Hello
Using New Sr.StreamReader , Regex.Matches
I am able to pass all sets of 15 keyword one by one to search Bot read to #n number PDF and Extract required information like
PAGENO,
Start position of Kewword,
Kewword+10charector(Start positonn where keyword is found).
My Issue is, that there are more than 100 pdf to be read, each PDF has more than 3000 Pages.
My bot processing time is very bad – as it passes each Keyword from Array, it search through all 3000 Pages of Each PDF and extract PDF Information and moves to next KEyword.
Solution - I am looking for is, while reading PDF first time Search/SCAN it should look for all Keyword from array at one shot/in first run for Each line
This will save Bot Processing time and will give output fast and less load on system.
I am interested in the same solution for a similar process.

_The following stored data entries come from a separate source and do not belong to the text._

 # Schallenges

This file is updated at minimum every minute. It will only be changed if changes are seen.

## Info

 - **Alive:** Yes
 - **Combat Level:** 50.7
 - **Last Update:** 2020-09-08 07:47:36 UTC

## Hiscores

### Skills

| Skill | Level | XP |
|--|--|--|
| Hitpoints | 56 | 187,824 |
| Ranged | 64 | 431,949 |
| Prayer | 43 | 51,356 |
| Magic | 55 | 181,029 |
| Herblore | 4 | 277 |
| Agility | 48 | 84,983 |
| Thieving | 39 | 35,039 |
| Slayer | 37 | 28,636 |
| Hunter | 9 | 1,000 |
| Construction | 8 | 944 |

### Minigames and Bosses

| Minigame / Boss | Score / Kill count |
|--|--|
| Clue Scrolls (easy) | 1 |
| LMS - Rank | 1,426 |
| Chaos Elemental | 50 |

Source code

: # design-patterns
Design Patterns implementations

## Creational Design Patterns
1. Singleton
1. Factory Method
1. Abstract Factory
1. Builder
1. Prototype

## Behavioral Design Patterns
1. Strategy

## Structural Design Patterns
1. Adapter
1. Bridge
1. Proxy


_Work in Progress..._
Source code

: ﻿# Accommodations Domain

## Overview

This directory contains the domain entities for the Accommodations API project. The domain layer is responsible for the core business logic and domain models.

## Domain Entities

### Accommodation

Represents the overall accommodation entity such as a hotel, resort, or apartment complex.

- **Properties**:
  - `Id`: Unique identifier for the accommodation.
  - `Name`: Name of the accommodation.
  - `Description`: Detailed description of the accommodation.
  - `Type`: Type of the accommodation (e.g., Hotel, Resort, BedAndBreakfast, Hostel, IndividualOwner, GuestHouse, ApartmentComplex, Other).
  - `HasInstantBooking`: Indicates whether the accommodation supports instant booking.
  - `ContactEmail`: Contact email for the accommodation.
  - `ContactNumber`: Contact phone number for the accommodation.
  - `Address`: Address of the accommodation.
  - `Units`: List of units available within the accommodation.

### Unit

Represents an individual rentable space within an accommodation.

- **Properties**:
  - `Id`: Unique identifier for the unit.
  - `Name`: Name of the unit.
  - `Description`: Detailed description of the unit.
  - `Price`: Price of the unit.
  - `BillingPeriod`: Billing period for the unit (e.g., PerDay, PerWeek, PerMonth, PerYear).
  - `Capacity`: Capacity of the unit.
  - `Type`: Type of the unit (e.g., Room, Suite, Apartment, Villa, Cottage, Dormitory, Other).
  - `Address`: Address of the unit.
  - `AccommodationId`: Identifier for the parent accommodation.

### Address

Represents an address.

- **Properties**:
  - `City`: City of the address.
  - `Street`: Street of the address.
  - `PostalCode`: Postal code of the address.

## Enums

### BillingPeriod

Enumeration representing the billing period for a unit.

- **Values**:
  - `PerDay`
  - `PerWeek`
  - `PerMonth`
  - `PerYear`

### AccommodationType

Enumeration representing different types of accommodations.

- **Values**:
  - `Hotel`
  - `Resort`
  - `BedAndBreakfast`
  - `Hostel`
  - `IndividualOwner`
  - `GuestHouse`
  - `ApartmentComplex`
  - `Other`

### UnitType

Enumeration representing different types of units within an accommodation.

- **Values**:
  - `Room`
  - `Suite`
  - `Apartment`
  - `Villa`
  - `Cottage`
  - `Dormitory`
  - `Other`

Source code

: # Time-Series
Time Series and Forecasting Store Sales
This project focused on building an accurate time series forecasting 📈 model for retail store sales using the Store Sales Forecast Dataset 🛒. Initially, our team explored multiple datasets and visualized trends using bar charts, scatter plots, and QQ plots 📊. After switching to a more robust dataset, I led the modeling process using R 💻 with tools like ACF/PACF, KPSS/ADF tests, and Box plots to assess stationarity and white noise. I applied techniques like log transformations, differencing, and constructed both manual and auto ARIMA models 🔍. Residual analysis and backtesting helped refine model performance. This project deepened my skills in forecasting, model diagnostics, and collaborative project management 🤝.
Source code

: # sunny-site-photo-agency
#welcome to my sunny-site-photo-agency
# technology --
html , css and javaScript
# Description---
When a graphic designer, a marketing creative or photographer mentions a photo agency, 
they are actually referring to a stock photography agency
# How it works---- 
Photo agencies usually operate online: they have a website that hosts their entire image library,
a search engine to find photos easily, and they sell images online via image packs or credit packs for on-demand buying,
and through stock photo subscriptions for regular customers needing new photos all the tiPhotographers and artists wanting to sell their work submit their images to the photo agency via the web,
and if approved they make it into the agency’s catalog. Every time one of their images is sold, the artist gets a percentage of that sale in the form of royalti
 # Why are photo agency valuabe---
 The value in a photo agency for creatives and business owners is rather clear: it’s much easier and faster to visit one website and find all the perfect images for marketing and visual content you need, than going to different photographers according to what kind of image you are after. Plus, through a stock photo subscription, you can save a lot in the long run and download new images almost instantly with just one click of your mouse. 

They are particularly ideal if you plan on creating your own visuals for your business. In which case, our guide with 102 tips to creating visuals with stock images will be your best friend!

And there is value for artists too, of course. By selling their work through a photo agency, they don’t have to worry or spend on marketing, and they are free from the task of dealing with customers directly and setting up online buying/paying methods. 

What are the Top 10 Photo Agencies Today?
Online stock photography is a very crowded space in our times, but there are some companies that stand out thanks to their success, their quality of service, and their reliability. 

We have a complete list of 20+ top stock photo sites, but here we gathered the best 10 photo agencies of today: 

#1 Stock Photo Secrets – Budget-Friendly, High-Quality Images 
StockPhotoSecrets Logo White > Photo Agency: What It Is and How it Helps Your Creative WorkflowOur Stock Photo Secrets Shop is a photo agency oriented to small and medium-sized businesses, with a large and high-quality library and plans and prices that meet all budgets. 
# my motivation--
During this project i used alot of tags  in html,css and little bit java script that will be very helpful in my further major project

In our case, we have a sequence that will capture the text (Extract Stuctured Data ‘TBODY’) in a datatable variable dtClientNotes in which we then use to parse out keywords…
We then define (via an Assign activity) an array {“keyword1”,“keyword2”,“etc”} called Keywords and use a LINQ expression in an assign to locate a/many match(s).
(From notes In dtClientNotes Where notes(“Timestamp”).ToString >= in_FilterDate And Keywords.Any(Function(key) notes(“Note”).ToString.Contains(key)) Select notes).Any
The only problem is we don’t know which keyword(s) was/were match so if you do need this info, you can always loop through each keyword and execute the same LINQ expression, which will then let you log or display etc. This for each was used initially during dev/test but then removed for production use.